Building Out the Tinkerbell CI/CD Infrastructure

Written by:

To build out the testing infrastructure for Tinkerbell, I reached for three of my favorite projects: Pulumi, SaltStack and Teleport.

We’re at a point in our technological journey that when we say “CI/CD test infrastructure”, we all, likely, think “containers”. However, not all projects are built the same, and it’s not uncommon for more “legacy” style CI/CD pipelines to still exist. While Tinkerbell is shiny, modern, and awesome, its tests require some unique considerations, like DHCP, VMs, and some weird networking setup beyond my naive understanding.

So, of course, I was the best person to build out the infrastructure 😅.

Pulumi, SaltStack, and Teleport Walk into a Bar

We’re big fans of Kubernetes at Equinix Metal, and we spend a lot of time working on the project and its subprojects — enough to know when not to use Kubernetes.

Kubernetes may be something that we use in the future for the Tinkerbell project, but our requirements at this point — and likely the next 12+ months — won’t require us to use Kubernetes. So if you came here for some juicy Kubernetes usage, I’m sorry to disappoint!

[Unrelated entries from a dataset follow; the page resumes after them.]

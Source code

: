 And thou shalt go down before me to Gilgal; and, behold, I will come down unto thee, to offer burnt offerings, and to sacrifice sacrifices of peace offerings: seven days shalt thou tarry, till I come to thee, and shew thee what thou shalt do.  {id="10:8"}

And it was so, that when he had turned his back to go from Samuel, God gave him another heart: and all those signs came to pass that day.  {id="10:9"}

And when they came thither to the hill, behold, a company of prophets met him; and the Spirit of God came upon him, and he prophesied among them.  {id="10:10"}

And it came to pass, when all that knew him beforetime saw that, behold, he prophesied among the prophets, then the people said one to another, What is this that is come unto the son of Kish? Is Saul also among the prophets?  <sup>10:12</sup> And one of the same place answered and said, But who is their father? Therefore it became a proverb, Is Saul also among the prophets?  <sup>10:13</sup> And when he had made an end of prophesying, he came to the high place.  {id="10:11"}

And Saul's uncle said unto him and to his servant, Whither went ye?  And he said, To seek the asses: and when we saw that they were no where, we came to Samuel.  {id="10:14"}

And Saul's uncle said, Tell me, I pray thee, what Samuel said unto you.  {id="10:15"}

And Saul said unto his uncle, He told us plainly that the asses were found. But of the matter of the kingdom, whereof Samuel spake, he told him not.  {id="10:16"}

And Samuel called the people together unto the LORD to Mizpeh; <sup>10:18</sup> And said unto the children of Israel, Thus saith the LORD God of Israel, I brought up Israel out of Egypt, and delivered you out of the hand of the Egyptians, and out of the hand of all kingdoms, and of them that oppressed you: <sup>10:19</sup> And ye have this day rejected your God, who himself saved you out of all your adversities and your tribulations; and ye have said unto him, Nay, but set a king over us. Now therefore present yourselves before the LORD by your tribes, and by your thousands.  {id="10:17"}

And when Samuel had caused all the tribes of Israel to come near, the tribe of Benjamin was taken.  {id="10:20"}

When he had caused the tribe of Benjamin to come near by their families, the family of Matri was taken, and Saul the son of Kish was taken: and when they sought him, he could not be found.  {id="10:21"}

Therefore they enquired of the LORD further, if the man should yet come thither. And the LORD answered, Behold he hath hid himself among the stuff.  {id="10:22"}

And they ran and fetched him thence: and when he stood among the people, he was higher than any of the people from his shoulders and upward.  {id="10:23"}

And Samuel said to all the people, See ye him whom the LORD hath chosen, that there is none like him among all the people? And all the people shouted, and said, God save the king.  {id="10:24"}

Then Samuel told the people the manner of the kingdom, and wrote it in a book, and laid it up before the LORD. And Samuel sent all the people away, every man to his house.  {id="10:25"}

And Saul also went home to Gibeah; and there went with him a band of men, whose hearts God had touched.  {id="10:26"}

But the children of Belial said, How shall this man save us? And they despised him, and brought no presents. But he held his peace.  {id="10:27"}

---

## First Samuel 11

To build out our Tinkerbell testing infrastructure, I instead reached for three of my favorite projects.

Pulumi

We can’t consider anything ready for production if it is not automated. When it comes to provisioning hardware for any project, Pulumi and Terraform are great tools at your disposal, no matter how big or small. I opted for Pulumi, and have done so for most projects over the last two years because it allows me to leverage real programming languages to provision my infrastructure, rather than using a domain-specific-language (DSL).

Normally, I’d use TypeScript with Pulumi, as NodeJS languages have a fantastic ability to juggle JSON without batting an eye, and TypeScript’s type-system thrown into the mixer is a killer combination. However, I’m not working on the Tinkerbell project alone; I am part of a growing community filled with a variety of people actively involved and contributing to the project. I want them to feel happy, comfortable, and familiar if (or when) they want to contribute or tweak the CI/CD automation. For those reasons, I called on another super-power of Pulumi: choice. With Pulumi, I can use any of their supported languages, not just TypeScript. My colleagues and fellow contributors work on Tinkerbell in Go, so Go was the natural choice for the automation.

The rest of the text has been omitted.